## Task brief:
Wherever the word "user" shows up in the data, report the line it sits in.

## Data for review:
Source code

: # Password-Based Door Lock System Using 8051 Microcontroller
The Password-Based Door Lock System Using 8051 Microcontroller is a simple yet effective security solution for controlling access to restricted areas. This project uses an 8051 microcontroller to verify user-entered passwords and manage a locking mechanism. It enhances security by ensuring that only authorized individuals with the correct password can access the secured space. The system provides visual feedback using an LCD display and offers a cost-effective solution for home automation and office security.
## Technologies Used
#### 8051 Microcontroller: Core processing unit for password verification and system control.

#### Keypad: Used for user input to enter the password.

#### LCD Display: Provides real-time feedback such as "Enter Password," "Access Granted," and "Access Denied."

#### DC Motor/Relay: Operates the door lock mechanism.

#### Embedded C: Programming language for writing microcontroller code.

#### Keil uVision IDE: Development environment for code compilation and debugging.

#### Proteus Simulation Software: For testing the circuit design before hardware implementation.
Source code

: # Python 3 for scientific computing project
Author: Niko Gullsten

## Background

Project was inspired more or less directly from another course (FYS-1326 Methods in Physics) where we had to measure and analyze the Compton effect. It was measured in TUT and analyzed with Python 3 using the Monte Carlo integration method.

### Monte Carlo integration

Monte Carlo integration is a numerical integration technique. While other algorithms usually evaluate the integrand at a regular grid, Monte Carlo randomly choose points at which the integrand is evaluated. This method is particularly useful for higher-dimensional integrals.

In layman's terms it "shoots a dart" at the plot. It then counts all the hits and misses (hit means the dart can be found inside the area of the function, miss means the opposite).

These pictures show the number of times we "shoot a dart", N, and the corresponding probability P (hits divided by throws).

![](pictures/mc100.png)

## Solution:
The Password-Based Door Lock System Using 8051 Microcontroller is a simple yet effective security solution for controlling access to restricted areas. This project uses an 8051 microcontroller to verify user-entered passwords and manage a locking mechanism. It enhances security by ensuring that only authorized individuals with the correct password can access the secured space. The system provides visual feedback using an LCD display and offers a cost-effective solution for home automation and office security.
#### Keypad: Used for user input to enter the password.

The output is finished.